### Work task
From the line that contains "Elon Musk is an" to the last line of the data, every line is to be transcribed exactly; no other line is to be included.

Pictures paired with source code
---+---

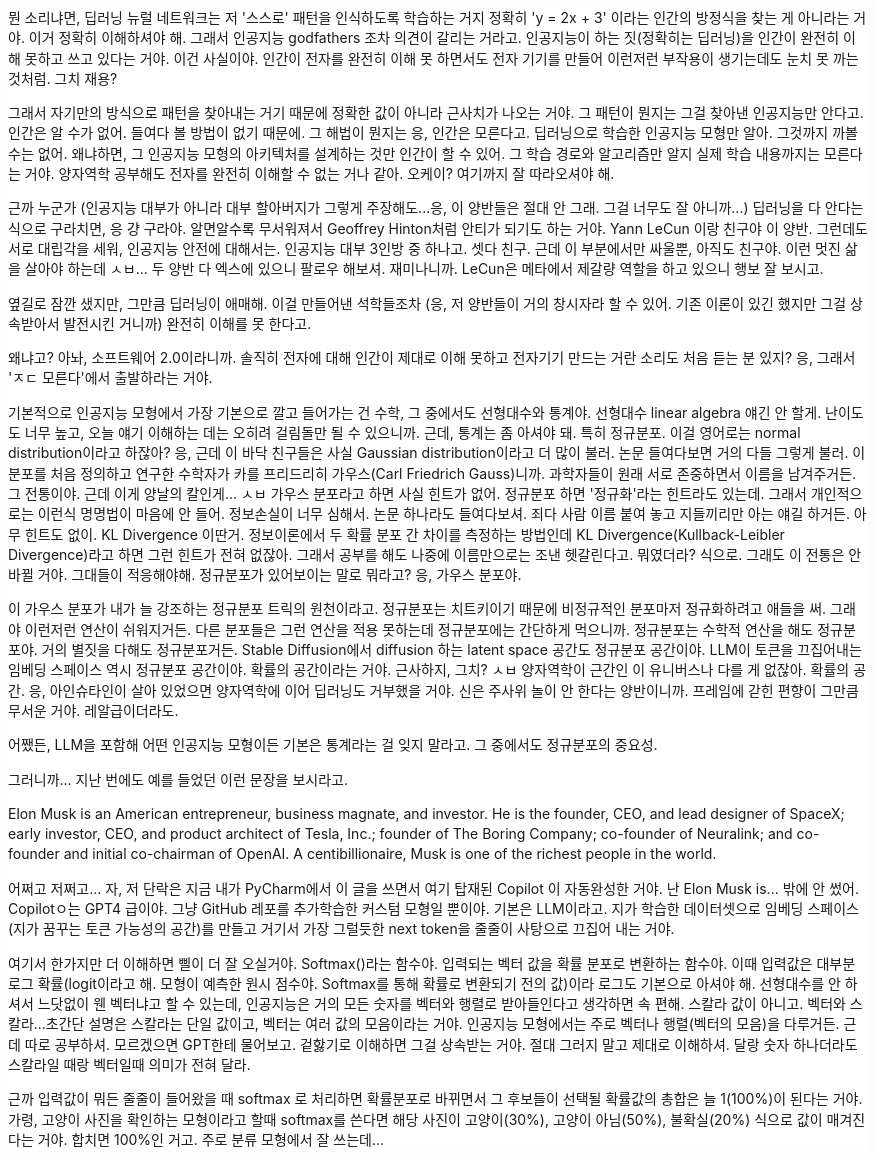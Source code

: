 뭔 소리냐면, 딥러닝 뉴럴 네트워크는 저 '스스로' 패턴을 인식하도록 학습하는 거지 정확히 'y = 2x + 3' 이라는 인간의 방정식을 찾는 게 아니라는 거야. 이거 정확히 이해하셔야 해. 그래서 인공지능 godfathers 조차 의견이 갈리는 거라고. 인공지능이 하는 짓(정확히는 딥러닝)을 인간이 완전히 이해 못하고 쓰고 있다는 거야. 이건 사실이야. 인간이 전자를 완전히 이해 못 하면서도 전자 기기를 만들어 이런저런 부작용이 생기는데도 눈치 못 까는 것처럼. 그치 재용?

그래서 자기만의 방식으로 패턴을 찾아내는 거기 때문에 정확한 값이 아니라 근사치가 나오는 거야. 그 패턴이 뭔지는 그걸 찾아낸 인공지능만 안다고. 인간은 알 수가 없어. 들여다 볼 방법이 없기 때문에. 그 해법이 뭔지는 응, 인간은 모른다고. 딥러닝으로 학습한 인공지능 모형만 알아. 그것까지 까볼 수는 없어. 왜냐하면, 그 인공지능 모형의 아키텍처를 설계하는 것만 인간이 할 수 있어. 그 학습 경로와 알고리즘만 알지 실제 학습 내용까지는 모른다는 거야. 양자역학 공부해도 전자를 완전히 이해할 수 없는 거나 같아. 오케이? 여기까지 잘 따라오셔야 해.

근까 누군가 (인공지능 대부가 아니라 대부 할아버지가 그렇게 주장해도...응, 이 양반들은 절대 안 그래. 그걸 너무도 잘 아니까...) 딥러닝을 다 안다는 식으로 구라치면, 응 걍 구라야. 알면알수록 무서워져서 Geoffrey Hinton처럼 안티가 되기도 하는 거야. Yann LeCun 이랑 친구야 이 양반. 그런데도 서로 대립각을 세워, 인공지능 안전에 대해서는. 인공지능 대부 3인방 중 하나고. 셋다 친구. 근데 이 부분에서만 싸울뿐, 아직도 친구야. 이런 멋진 삶을 살아야 하는데 ㅅㅂ... 두 양반 다 엑스에 있으니 팔로우 해보셔. 재미나니까. LeCun은 메타에서 제갈량 역할을 하고 있으니 행보 잘 보시고. 

옆길로 잠깐 샜지만, 그만큼 딥러닝이 애매해. 이걸 만들어낸 석학들조차 (응, 저 양반들이 거의 창시자라 할 수 있어. 기존 이론이 있긴 했지만 그걸 상속받아서 발전시킨 거니까) 완전히 이해를 못 한다고. 

왜냐고? 아놔, 소프트웨어 2.0이라니까. 솔직히 전자에 대해 인간이 제대로 이해 못하고 전자기기 만드는 거란 소리도 처음 듣는 분 있지? 응, 그래서 'ㅈㄷ 모른다'에서 출발하라는 거야. 

기본적으로 인공지능 모형에서 가장 기본으로 깔고 들어가는 건 수학, 그 중에서도 선형대수와 통계야. 선형대수 linear algebra 얘긴 안 할게. 난이도도 너무 높고, 오늘 얘기 이해하는 데는 오히려 걸림돌만 될 수 있으니까. 근데, 통계는 좀 아셔야 돼. 특히 정규분포. 이걸 영어로는 normal distribution이라고 하잖아? 응, 근데 이 바닥 친구들은 사실 Gaussian distribution이라고 더 많이 불러. 논문 들여다보면 거의 다들 그렇게 불러. 이 분포를 처음 정의하고 연구한 수학자가 카를 프리드리히 가우스(Carl Friedrich Gauss)니까. 과학자들이 원래 서로 존중하면서 이름을 남겨주거든. 그 전통이야. 근데 이게 양날의 칼인게... ㅅㅂ 가우스 분포라고 하면 사실 힌트가 없어. 정규분포 하면 '정규화'라는 힌트라도 있는데. 그래서 개인적으로는 이런식 명명법이 마음에 안 들어. 정보손실이 너무 심해서. 논문 하나라도 들여다보셔. 죄다 사람 이름 붙여 놓고 지들끼리만 아는 얘길 하거든. 아무 힌트도 없이. KL Divergence 이딴거. 정보이론에서 두 확률 분포 간 차이를 측정하는 방법인데 KL Divergence(Kullback-Leibler Divergence)라고 하면 그런 힌트가 전혀 없잖아. 그래서 공부를 해도 나중에 이름만으로는 조낸 헷갈린다고. 뭐였더라? 식으로. 그래도 이 전통은 안 바뀔 거야. 그대들이 적응해야해. 정규분포가 있어보이는 말로 뭐라고? 응, 가우스 분포야.

이 가우스 분포가 내가 늘 강조하는 정규분포 트릭의 원천이라고. 정규분포는 치트키이기 때문에 비정규적인 분포마저 정규화하려고 애들을 써. 그래야 이런저런 연산이 쉬워지거든. 다른 분포들은 그런 연산을 적용 못하는데 정규분포에는 간단하게 먹으니까. 정규분포는 수학적 연산을 해도 정규분포야. 거의 별짓을 다해도 정규분포거든. Stable Diffusion에서 diffusion 하는 latent space 공간도 정규분포 공간이야. LLM이 토큰을 끄집어내는 임베딩 스페이스 역시 정규분포 공간이야. 확률의 공간이라는 거야. 근사하지, 그치? ㅅㅂ 양자역학이 근간인 이 유니버스나 다를 게 없잖아. 확률의 공간. 응, 아인슈타인이 살아 있었으면 양자역학에 이어 딥러닝도 거부했을 거야. 신은 주사위 놀이 안 한다는 양반이니까. 프레임에 갇힌 편향이 그만큼 무서운 거야. 레알급이더라도.

어쨌든, LLM을 포함해 어떤 인공지능 모형이든 기본은 통계라는 걸 잊지 말라고. 그 중에서도 정규분포의 중요성.

그러니까... 지난 번에도 예를 들었던 이런 문장을 보시라고.

Elon Musk is an American entrepreneur, business magnate, and investor. He is the founder, CEO, and lead designer of SpaceX; early investor, CEO, and product architect of Tesla, Inc.; founder of The Boring Company; co-founder of Neuralink; and co-founder and initial co-chairman of OpenAI. A centibillionaire, Musk is one of the richest people in the world.

어쩌고 저쩌고... 자, 저 단락은 지금 내가 PyCharm에서 이 글을 쓰면서 여기 탑재된 Copilot 이 자동완성한 거야. 난 Elon Musk is... 밖에 안 썼어. Copilotㅇ는 GPT4 급이야. 그냥 GitHub 레포를 추가학습한 커스텀 모형일 뿐이야. 기본은 LLM이라고. 지가 학습한 데이터셋으로 임베딩 스페이스(지가 꿈꾸는 토큰 가능성의 공간)를 만들고 거기서 가장 그럴듯한 next token을 줄줄이 사탕으로 끄집어 내는 거야.

여기서 한가지만 더 이해하면 삘이 더 잘 오실거야. Softmax()라는 함수야. 입력되는 벡터 값을 확률 분포로 변환하는 함수야. 이때 입력값은 대부분 로그 확률(logit이라고 해. 모형이 예측한 원시 점수야. Softmax를 통해 확률로 변환되기 전의 값)이라 로그도 기본으로 아셔야 해. 선형대수를 안 하셔서 느닷없이 웬 벡터냐고 할 수 있는데, 인공지능은 거의 모든 숫자를 벡터와 행렬로 받아들인다고 생각하면 속 편해. 스칼라 값이 아니고. 벡터와 스칼라...초간단 설명은 스칼라는 단일 값이고, 벡터는 여러 값의 모음이라는 거야. 인공지능 모형에서는 주로 벡터나 행렬(벡터의 모음)을 다루거든. 근데 따로 공부하셔. 모르겠으면 GPT한테 물어보고. 겉핧기로 이해하면 그걸 상속받는 거야. 절대 그러지 말고 제대로 이해하셔. 달랑 숫자 하나더라도 스칼라일 때랑 벡터일때 의미가 전혀 달라. 

근까 입력값이 뭐든 줄줄이 들어왔을 때 softmax 로 처리하면 확률분포로 바뀌면서 그 후보들이 선택될 확률값의 총합은 늘 1(100%)이 된다는 거야. 가령, 고양이 사진을 확인하는 모형이라고 할때 softmax를 쓴다면 해당 사진이 고양이(30%), 고양이 아님(50%), 불확실(20%) 식으로 값이 매겨진다는 거야. 합치면 100%인 거고. 주로 분류 모형에서 잘 쓰는데...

---+---

### Answer space
Elon Musk is an American entrepreneur, business magnate, and investor. He is the founder, CEO, and lead designer of SpaceX; early investor, CEO, and product architect of Tesla, Inc.; founder of The Boring Company; co-founder of Neuralink; and co-founder and initial co-chairman of OpenAI. A centibillionaire, Musk is one of the richest people in the world.

어쩌고 저쩌고... 자, 저 단락은 지금 내가 PyCharm에서 이 글을 쓰면서 여기 탑재된 Copilot 이 자동완성한 거야. 난 Elon Musk is... 밖에 안 썼어. Copilotㅇ는 GPT4 급이야. 그냥 GitHub 레포를 추가학습한 커스텀 모형일 뿐이야. 기본은 LLM이라고. 지가 학습한 데이터셋으로 임베딩 스페이스(지가 꿈꾸는 토큰 가능성의 공간)를 만들고 거기서 가장 그럴듯한 next token을 줄줄이 사탕으로 끄집어 내는 거야.

여기서 한가지만 더 이해하면 삘이 더 잘 오실거야. Softmax()라는 함수야. 입력되는 벡터 값을 확률 분포로 변환하는 함수야. 이때 입력값은 대부분 로그 확률(logit이라고 해. 모형이 예측한 원시 점수야. Softmax를 통해 확률로 변환되기 전의 값)이라 로그도 기본으로 아셔야 해. 선형대수를 안 하셔서 느닷없이 웬 벡터냐고 할 수 있는데, 인공지능은 거의 모든 숫자를 벡터와 행렬로 받아들인다고 생각하면 속 편해. 스칼라 값이 아니고. 벡터와 스칼라...초간단 설명은 스칼라는 단일 값이고, 벡터는 여러 값의 모음이라는 거야. 인공지능 모형에서는 주로 벡터나 행렬(벡터의 모음)을 다루거든. 근데 따로 공부하셔. 모르겠으면 GPT한테 물어보고. 겉핧기로 이해하면 그걸 상속받는 거야. 절대 그러지 말고 제대로 이해하셔. 달랑 숫자 하나더라도 스칼라일 때랑 벡터일때 의미가 전혀 달라. 

근까 입력값이 뭐든 줄줄이 들어왔을 때 softmax 로 처리하면 확률분포로 바뀌면서 그 후보들이 선택될 확률값의 총합은 늘 1(100%)이 된다는 거야. 가령, 고양이 사진을 확인하는 모형이라고 할때 softmax를 쓴다면 해당 사진이 고양이(30%), 고양이 아님(50%), 불확실(20%) 식으로 값이 매겨진다는 거야. 합치면 100%인 거고. 주로 분류 모형에서 잘 쓰는데...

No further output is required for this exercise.